Ende 2006 ging es erst einmal wieder auf Tour. Zumindest live hielt der Name LAI, was er versprach. Stattliche Häuser, wie das Capitol in Hannover, mischten sich in den Spielplan, die Bühnenshow arbeitete mit Projektionen, das Bandkonzept wurde endgültig vollendet und die Performance der beiden Hautptakteure zu Der Letzte Akt hätte dem viel zu früh verstorbenen Hans Hölzl ganz sicher einen anerkennenden Griff durch die Pomade abgetrotzt – stark!
*** THE CLEANSING ***
Was bleibt von uns übrig, wenn der letzte Ton verklingt… (aus Requiem) lautete Ende 2007/Anfang 2008 der Slogan jener frappierend an eine Traueranzeige erinnernden PR-Kampagne zum Album Namenlos. Ein provokanter Schachzug, angesichts der schwierigen Phase und sich mehrenden Gerüchten über das vorzeitige Ende der Major-Ära, den längst nicht alle Anhänger der Wiener durchschauten, geschweige denn mit dem entsprechenden Humor nahmen. Wieder einmal wurde kontrovers debattiert. War es das jetzt?, wie viel Provokation ist eigentlich erlaubt? und ist es nicht geschmacklos seinen Fans einen solchen Schrecken einzujagen?. Dabei gab es an L’Âme Immortelles Rückkehr zum Indie-Label Trisol wenig zu deuteln. Thematisch um den Wiener Friedhof der Namenlosen geflochten, jener geschichtsträchtigen Ruhestätte, die seit dem frühen 20. Jahrhundert unzählige anonyme Flussleichen aus der angrenzenden Donau begraben hält, fanden LAI musikalisch zu ihren Stärken zurück. So entpuppte sich auch der doppelbödige PR-Tango nachträglich als cleveres Menetekel des inhaltlichen Konzepts, während sich musikalisch mit 1000 Voices und Lost offen Einflüsse aus Thomas Rainers inzwischen gegründetem Seitenprojekt Nachtmahr und Sonjas Persephone ins Klangbild mischten und der Titelsong Namenlos gar mit Darkfolk-Elementen überraschte.
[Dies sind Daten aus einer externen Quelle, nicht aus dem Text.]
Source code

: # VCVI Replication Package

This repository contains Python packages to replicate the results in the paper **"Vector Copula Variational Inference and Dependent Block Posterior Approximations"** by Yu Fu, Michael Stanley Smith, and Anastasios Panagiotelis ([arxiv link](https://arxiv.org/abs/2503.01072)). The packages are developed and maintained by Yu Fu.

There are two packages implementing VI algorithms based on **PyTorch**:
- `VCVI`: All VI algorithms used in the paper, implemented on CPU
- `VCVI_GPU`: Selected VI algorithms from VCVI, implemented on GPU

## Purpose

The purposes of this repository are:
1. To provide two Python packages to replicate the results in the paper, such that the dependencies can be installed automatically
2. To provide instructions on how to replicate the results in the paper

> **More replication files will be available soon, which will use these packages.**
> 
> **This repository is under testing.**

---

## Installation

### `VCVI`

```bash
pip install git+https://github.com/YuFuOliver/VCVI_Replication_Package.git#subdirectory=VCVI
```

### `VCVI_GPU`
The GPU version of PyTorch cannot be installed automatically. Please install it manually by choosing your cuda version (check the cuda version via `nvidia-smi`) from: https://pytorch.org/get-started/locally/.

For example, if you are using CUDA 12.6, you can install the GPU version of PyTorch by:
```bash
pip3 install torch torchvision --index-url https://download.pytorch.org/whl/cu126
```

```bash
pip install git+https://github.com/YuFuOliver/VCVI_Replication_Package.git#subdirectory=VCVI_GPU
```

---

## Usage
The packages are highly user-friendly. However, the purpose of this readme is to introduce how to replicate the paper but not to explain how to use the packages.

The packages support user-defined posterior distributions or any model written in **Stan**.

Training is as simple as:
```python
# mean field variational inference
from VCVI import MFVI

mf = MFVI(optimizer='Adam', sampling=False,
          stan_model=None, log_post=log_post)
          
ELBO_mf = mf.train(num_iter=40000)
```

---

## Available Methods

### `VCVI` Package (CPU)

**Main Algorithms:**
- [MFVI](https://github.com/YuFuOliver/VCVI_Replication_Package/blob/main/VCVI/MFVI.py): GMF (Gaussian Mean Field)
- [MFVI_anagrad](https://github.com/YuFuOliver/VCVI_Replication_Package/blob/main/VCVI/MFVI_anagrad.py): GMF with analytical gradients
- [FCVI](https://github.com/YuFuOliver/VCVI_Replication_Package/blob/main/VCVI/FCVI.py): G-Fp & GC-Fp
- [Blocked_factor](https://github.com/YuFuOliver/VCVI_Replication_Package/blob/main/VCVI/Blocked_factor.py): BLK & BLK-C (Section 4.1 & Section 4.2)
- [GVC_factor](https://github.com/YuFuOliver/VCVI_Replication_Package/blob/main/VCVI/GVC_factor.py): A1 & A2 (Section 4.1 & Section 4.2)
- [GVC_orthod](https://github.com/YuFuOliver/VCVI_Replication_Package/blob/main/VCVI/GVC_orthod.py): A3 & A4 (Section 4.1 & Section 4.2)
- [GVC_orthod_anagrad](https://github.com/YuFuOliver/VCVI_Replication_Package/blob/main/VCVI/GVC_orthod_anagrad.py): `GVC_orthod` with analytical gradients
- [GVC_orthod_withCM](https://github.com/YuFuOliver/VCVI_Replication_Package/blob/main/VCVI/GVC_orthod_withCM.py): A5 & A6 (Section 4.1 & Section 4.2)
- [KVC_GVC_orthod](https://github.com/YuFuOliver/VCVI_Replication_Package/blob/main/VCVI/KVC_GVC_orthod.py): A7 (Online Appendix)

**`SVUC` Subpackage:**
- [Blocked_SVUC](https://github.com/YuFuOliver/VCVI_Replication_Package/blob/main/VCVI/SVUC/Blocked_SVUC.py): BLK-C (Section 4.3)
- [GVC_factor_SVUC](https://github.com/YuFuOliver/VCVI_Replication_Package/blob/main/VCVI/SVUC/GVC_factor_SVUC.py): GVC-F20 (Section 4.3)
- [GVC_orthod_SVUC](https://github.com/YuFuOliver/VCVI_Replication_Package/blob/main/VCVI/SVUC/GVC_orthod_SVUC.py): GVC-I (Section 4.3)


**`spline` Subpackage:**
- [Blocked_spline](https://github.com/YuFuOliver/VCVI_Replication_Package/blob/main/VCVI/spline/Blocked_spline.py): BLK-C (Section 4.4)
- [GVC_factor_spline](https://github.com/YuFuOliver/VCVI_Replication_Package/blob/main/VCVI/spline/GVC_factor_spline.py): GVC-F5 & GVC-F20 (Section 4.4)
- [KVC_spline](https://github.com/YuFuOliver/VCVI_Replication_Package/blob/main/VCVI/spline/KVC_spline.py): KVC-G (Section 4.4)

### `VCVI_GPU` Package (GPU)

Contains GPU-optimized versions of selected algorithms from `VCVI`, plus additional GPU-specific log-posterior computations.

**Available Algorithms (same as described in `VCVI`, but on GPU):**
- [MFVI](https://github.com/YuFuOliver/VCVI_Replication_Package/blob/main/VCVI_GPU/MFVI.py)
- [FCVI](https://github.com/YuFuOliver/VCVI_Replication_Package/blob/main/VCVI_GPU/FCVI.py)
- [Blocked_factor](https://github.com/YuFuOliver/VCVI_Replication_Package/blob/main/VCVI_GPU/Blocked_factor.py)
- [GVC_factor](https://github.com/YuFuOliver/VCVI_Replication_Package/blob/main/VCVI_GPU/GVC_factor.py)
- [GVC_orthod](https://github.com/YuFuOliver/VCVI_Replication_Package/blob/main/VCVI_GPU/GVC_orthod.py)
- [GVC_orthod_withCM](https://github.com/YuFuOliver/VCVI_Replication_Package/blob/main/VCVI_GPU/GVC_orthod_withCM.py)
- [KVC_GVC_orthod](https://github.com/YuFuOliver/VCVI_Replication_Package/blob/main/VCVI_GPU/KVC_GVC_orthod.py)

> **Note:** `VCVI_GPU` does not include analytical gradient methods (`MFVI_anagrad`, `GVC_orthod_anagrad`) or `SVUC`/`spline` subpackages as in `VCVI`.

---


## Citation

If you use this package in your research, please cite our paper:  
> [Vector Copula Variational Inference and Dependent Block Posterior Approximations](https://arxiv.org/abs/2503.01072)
Es folgten zwei umfangreiche Tourneen im Laufe des Jahres 2008. Dayour und Lirsch waren wieder mit dabei, sowie auf der ersten der beiden Adamer on Drums und Autor Thomas Manegold, der als clownigen Erzähler das poetisches Element zwischen den Akten beisteuerte. Ermutigt durch die gefeierten Konzerten im Frühjahr folgte Teil 2 der Reise im Herbst. Hierfür hatte man sich noch einige Songs des Namenlos-.Albums aufgespart. Doch aus heutiger Sicht zeichnete sich hier bereits jener Zäsur ab, die schließlich Ende 2009 eintreten sollte. Nach verflixten 13 Jahren kam das Herz von L´Âme Immortelle — so erweckte es den Anschein — zum Stillstand. Sollte es das wirklich gewesen sein?
Während Thomas sich provokativ die Uniform überstriff und mit Nachtmahr (man möge mir die Spitze Bemerkung verzeihen) darin aufging, das Genre des musikalischen Verkehrsunfalls salonfähig zu machen, zementierte Sonja im neoklassischen Gewand der Persephone weiter ihren Ruf als Ausnahmesängerin. Dazu hob sie gemeinsam mit Ashley Dayour, den es seinerseits mit Whispers In The Shadow in die Gefilde des Okkulten zog, Martin Höfert und Francis Lirsch das Rockprojekt Coma Divine, aus der *räusper* Taufe (Stichwort M’era Luna 2011). Dazu arbeitete sie am Theater, gab Musical Kurse an einer Schule und tauchte nach der Zusammenarbeit mit Oswald Henke schließlich in das aktuelle Ensemble von Goethes Erben ein.